Available data:
-- Opening Marker --

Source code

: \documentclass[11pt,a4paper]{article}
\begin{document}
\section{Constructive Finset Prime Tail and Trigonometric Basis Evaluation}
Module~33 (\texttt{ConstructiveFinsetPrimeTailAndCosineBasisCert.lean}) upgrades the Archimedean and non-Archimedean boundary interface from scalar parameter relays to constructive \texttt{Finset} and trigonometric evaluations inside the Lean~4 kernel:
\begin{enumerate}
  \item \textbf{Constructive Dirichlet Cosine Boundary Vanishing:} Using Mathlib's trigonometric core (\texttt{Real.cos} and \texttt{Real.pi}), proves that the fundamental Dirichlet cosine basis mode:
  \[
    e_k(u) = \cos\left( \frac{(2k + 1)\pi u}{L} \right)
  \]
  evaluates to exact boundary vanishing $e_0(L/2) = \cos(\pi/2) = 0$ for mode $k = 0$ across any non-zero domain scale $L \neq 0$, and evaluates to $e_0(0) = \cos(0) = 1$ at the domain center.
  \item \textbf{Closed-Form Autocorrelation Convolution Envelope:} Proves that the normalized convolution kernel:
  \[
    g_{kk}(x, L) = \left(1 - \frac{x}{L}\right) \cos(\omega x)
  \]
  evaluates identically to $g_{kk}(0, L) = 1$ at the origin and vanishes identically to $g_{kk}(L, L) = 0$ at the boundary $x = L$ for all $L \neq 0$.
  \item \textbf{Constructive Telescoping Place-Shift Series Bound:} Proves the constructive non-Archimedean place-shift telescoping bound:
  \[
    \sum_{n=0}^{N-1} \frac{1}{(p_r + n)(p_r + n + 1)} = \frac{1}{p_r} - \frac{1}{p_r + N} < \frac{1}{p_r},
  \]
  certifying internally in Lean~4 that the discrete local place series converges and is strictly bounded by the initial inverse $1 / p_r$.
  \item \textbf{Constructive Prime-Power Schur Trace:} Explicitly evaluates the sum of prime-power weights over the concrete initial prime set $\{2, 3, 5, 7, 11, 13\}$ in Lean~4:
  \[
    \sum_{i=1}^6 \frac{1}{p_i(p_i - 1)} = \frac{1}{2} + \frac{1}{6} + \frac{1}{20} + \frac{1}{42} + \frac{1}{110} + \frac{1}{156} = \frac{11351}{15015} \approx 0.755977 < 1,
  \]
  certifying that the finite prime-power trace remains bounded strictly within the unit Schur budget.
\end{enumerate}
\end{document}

-- Closing Marker --

What the task asks:
Look through the records for the string "strictly". Copy every line that has it.

Result below:
  certifying internally in Lean~4 that the discrete local place series converges and is strictly bounded by the initial inverse $1 / p_r$.
  certifying that the finite prime-power trace remains bounded strictly within the unit Schur budget.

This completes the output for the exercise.